Novel Expert Perspectives in Treating Moderate-to-Severe Ulcerative Colitis - Episode 3
Drs David P. Hudesman, Marla Dubinsky, and Ellen J. Scherl explore the impact of IBD and ulcerative colitis on a patient’s quality of life.
Miguel Regueiro, MD:David, I’m going to ask you a question on quality of life, and then we’re going to wrap this up. Can you talk to us about the importance of quality of life in patients with IBD [inflammatory bowel disease] and specifically in ulcerative colitis?
David P. Hudesman, MD:It’s a very important discussion to have with patients. When you start doing this, you’re focusing on the symptoms: how many times they go to the bathroom. It might sound pretty good, and they’re not looking happy. Are they socializing? Are they getting out with their friends? Going to school? Are they eating the foods they want to eat? These are important questions to ask to start the discussion. It’s also difficult to sort. Our treatments are limited for a lot of major quality-of-life factors. Specifically for ulcerative colitis—you’re alluding to this in the differential—there’s urgency. It’s nice now that we’re talking about this a lot more, but urgency is 1 symptom of ulcerative colitis that negatively affects the patient’s quality of life. Starting to measure this in clinical trials, starting to ask that and grade that to a certain extent, is extremely important. We can improve on that. Fatigue is also a big issue, overlapping, psychosocial factors, anxiety, stress, and so forth.

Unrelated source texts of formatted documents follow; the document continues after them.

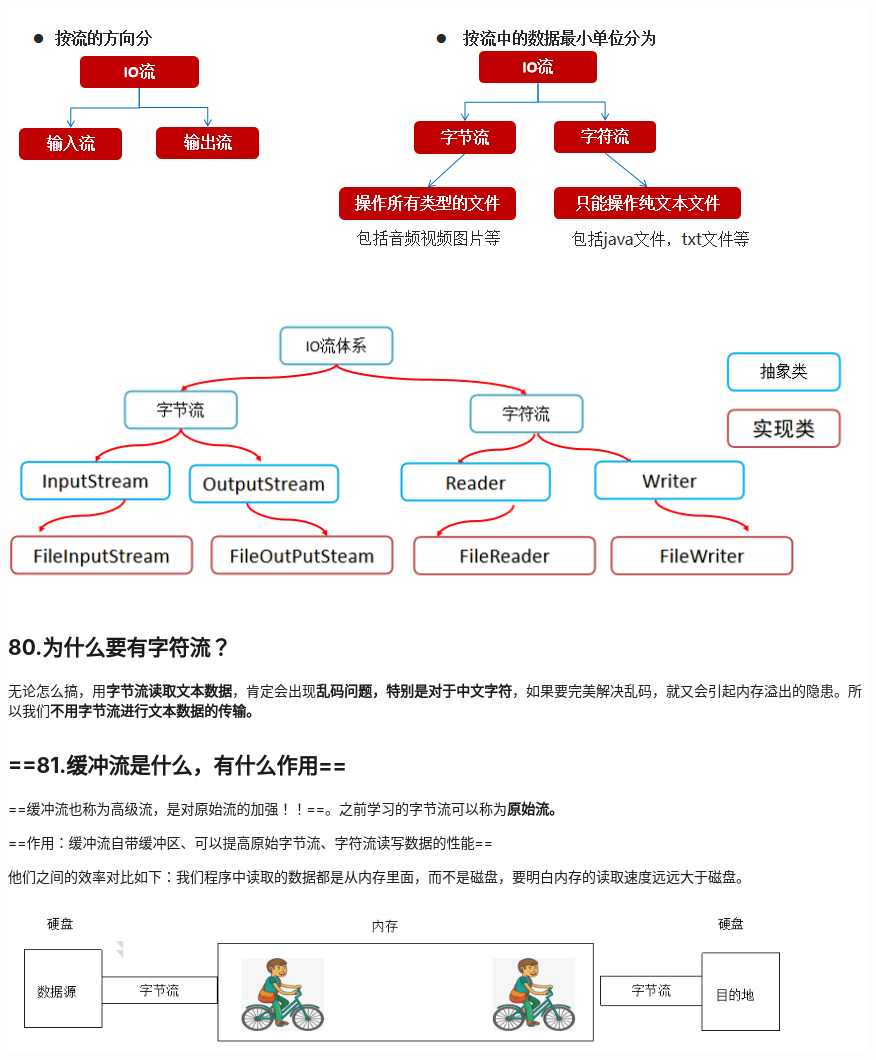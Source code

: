 ![image-20230206141002344](images/image-20230206141002344.png)

![image-20230206141200996](images/image-20230206141200996.png)

## 80.为什么要有字符流？

无论怎么搞，用**字节流读取文本数据**，肯定会出现**乱码问题，特别是对于中文字符**，如果要完美解决乱码，就又会引起内存溢出的隐患。所以我们**不用字节流进行文本数据的传输。**





## ==81.缓冲流是什么，有什么作用==

==缓冲流也称为高级流，是对原始流的加强！！==。之前学习的字节流可以称为**原始流。**

==作用：缓冲流自带缓冲区、可以提高原始字节流、字符流读写数据的性能==

他们之间的效率对比如下：我们程序中读取的数据都是从内存里面，而不是磁盘，要明白内存的读取速度远远大于磁盘。

<img src="images/image-20220224191538980.png" alt="image-20220224191538980" style="zoom:80%;" />
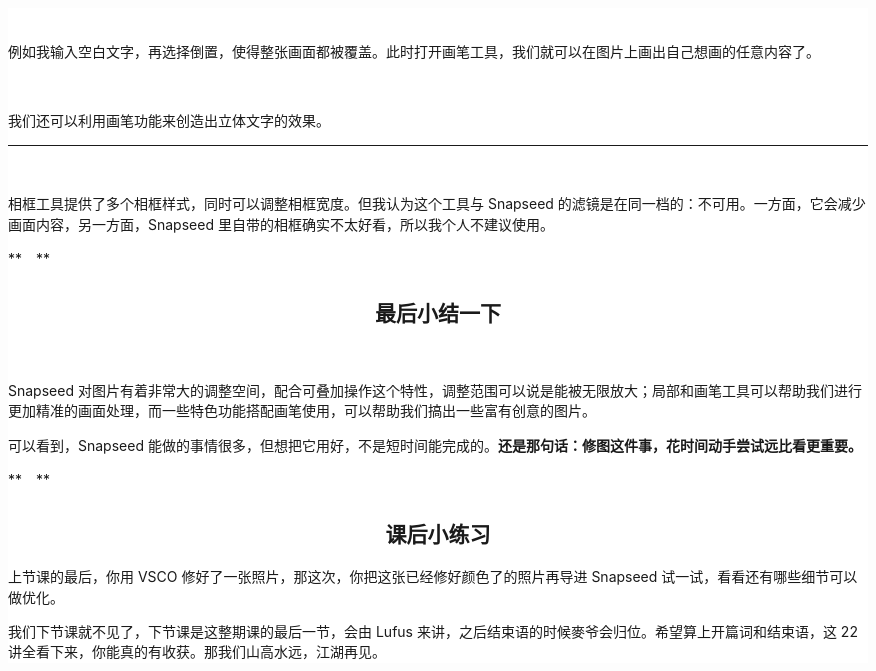<img src="https://static001.geekbang.org/resource/image/b7/d5/b71497173febf6b3b938b3ed24e0c9d5.png" alt="">

例如我输入空白文字，再选择倒置，使得整张画面都被覆盖。此时打开画笔工具，我们就可以在图片上画出自己想画的任意内容了。

<img src="https://static001.geekbang.org/resource/image/2a/0f/2a8a8c7c69b73e31dc0fb25580fbdc0f.png" alt="">

我们还可以利用画笔功能来创造出立体文字的效果。

****



<img src="https://static001.geekbang.org/resource/image/b4/61/b4b94664b28776aa6e0573e891030e61.png" alt="">

相框工具提供了多个相框样式，同时可以调整相框宽度。但我认为这个工具与 Snapseed 的滤镜是在同一档的：不可用。一方面，它会减少画面内容，另一方面，Snapseed 里自带的相框确实不太好看，所以我个人不建议使用。

**　**

## <center>最后小结一下</center>

<img src="https://static001.geekbang.org/resource/image/ef/55/ef167888256e216a9cfe97025a9d1d55.png" alt="">

Snapseed 对图片有着非常大的调整空间，配合可叠加操作这个特性，调整范围可以说是能被无限放大；局部和画笔工具可以帮助我们进行更加精准的画面处理，而一些特色功能搭配画笔使用，可以帮助我们搞出一些富有创意的图片。

可以看到，Snapseed 能做的事情很多，但想把它用好，不是短时间能完成的。**还是那句话：修图这件事，花时间动手尝试远比看更重要。**

**　**

## <center>课后小练习</center>

上节课的最后，你用 VSCO 修好了一张照片，那这次，你把这张已经修好颜色了的照片再导进 Snapseed 试一试，看看还有哪些细节可以做优化。

我们下节课就不见了，下节课是这整期课的最后一节，会由 Lufus 来讲，之后结束语的时候麥爷会归位。希望算上开篇词和结束语，这 22 讲全看下来，你能真的有收获。那我们山高水远，江湖再见。
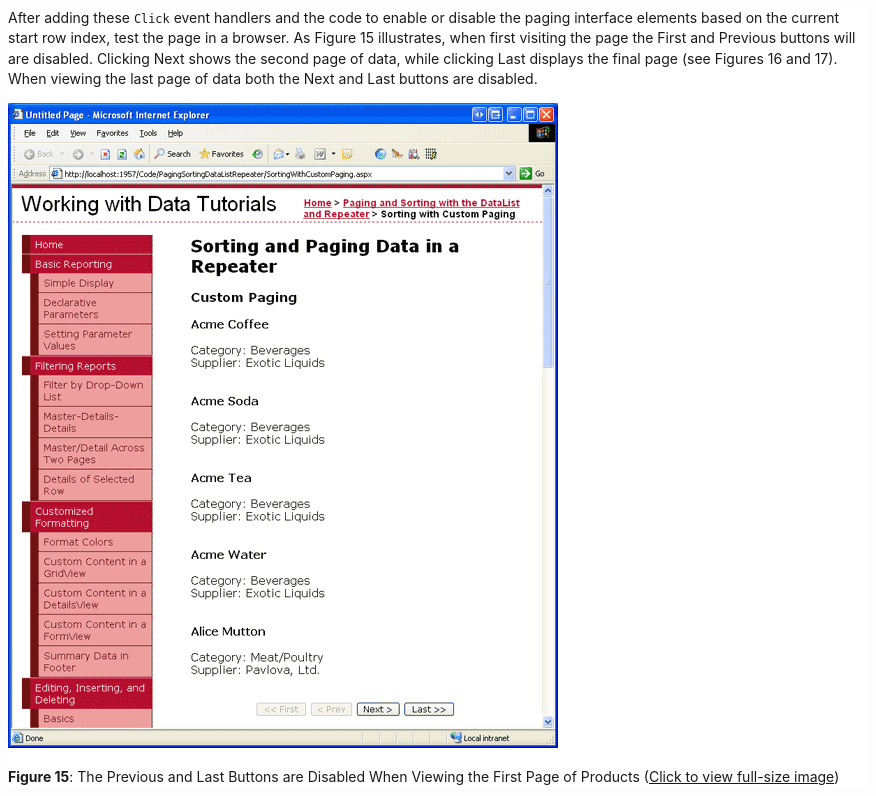 After adding these `Click` event handlers and the code to enable or disable the paging interface elements based on the current start row index, test the page in a browser. As Figure 15 illustrates, when first visiting the page the First and Previous buttons will are disabled. Clicking Next shows the second page of data, while clicking Last displays the final page (see Figures 16 and 17). When viewing the last page of data both the Next and Last buttons are disabled.


[![The Previous and Last Buttons are Disabled When Viewing the First Page of Products](sorting-data-in-a-datalist-or-repeater-control-cs/_static/image42.png)](sorting-data-in-a-datalist-or-repeater-control-cs/_static/image41.png)

**Figure 15**: The Previous and Last Buttons are Disabled When Viewing the First Page of Products ([Click to view full-size image](sorting-data-in-a-datalist-or-repeater-control-cs/_static/image43.png))

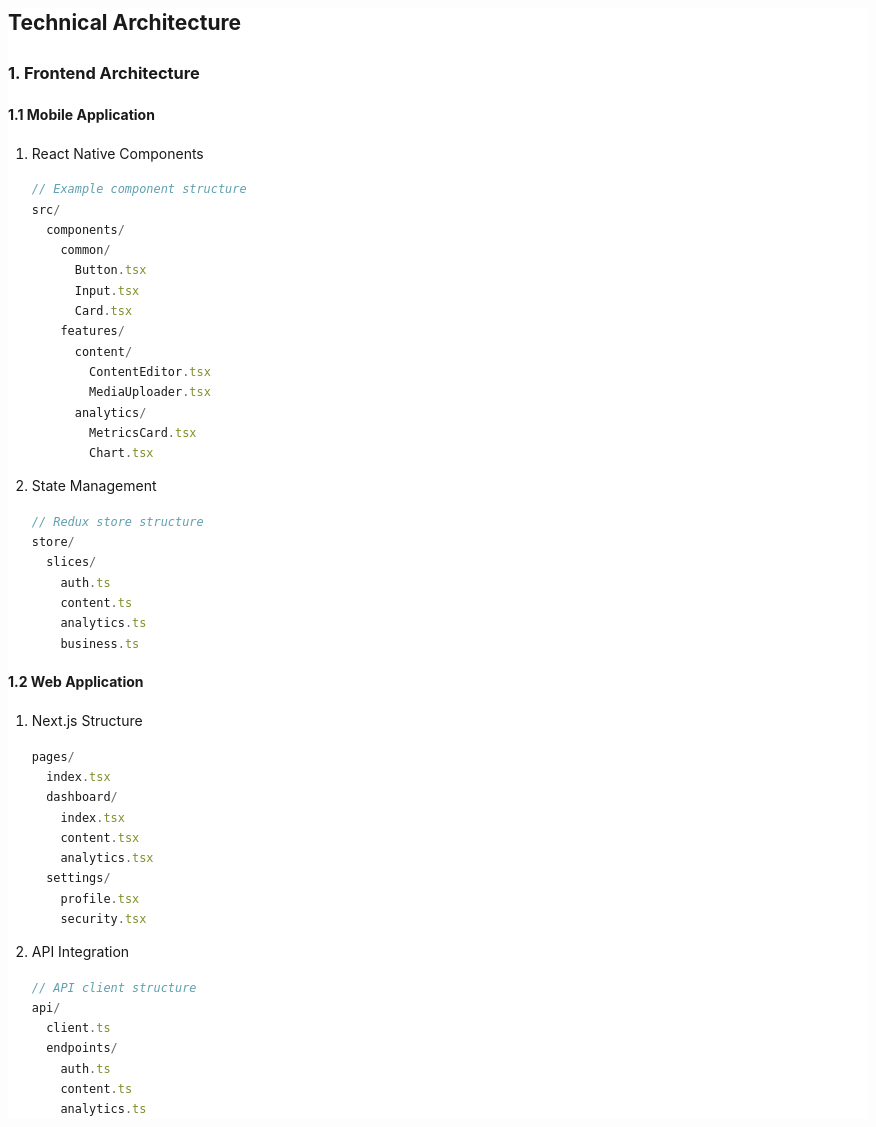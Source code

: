 ## Technical Architecture

### 1. Frontend Architecture

#### 1.1 Mobile Application
1. React Native Components
   ```typescript
   // Example component structure
   src/
     components/
       common/
         Button.tsx
         Input.tsx
         Card.tsx
       features/
         content/
           ContentEditor.tsx
           MediaUploader.tsx
         analytics/
           MetricsCard.tsx
           Chart.tsx
   ```

2. State Management
   ```typescript
   // Redux store structure
   store/
     slices/
       auth.ts
       content.ts
       analytics.ts
       business.ts
   ```

#### 1.2 Web Application
1. Next.js Structure
   ```typescript
   pages/
     index.tsx
     dashboard/
       index.tsx
       content.tsx
       analytics.tsx
     settings/
       profile.tsx
       security.tsx
   ```

2. API Integration
   ```typescript
   // API client structure
   api/
     client.ts
     endpoints/
       auth.ts
       content.ts
       analytics.ts
   ```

It’s important to ask those questions early and then hopefully have a support system, whether it’s at your institution or from a colleague or a third party, but have a plan in place to help with those.
Miguel Regueiro, MD:It’s so important—fatigue, work, school, relationships, psychosocial factors. Marla, I’ll give you a second to give input on quality of life because you’ve done some work on this as well. Then we’ll wrap up this segment. Tell us your thoughts on quality of life.
Marla Dubinsky, MD:We typically view how we measure quality of life based on the symptoms Dave was noting. We think, “Your quality of life must be good. You have only 4 stools; you used to have 10.” It’s relative to our view. When you survey patients vs health care providers, particularly on the topic of urgency, we’re disconnected. One, we’re not asking it enough and we’re not asking it correctly. We must understand that if a patient has 1 accident, then that will forever change their life with IBD, it will spiral into a very anxiety-provoking experience, social anxiety, bathroom anxiety. There’s so much we’re not asking. We need to reframe how we view these diseases, how they are impacting their day-to-day life, and stop talking about mucosal healing translating to a quality of life that we view as acceptable. We need to reframe this, and we need a lot more work to understand this.
Miguel Regueiro, MD:Sometimes when patients come in—Ellen, I’ll let you briefly comment— it’s important to ask them, “What do you want out of this visit, and what is impacting you the most?” That answer might be very different from focusing on mucosal healing. Ellen, a brief comment, and then we’ll wrap up.
Ellen J. Scherl, MD:There’s a national survey of nearly 500 patients in which three-quarters thought it was normal to have flares. This is an opportunity to explain to patients that, No. 1, symptoms don’t always correlate, and No. 2, it’s not just getting the symptoms under control at any given time, but over time. As we’ve all said, looking at fecal calprotectin will help reverse the progression of disease, which is difficult for patients to understand when they’re concerned about quality of life.
Miguel Regueiro, MD:Absolutely. That’s an important point, Ellen. Thank you. I agree completely.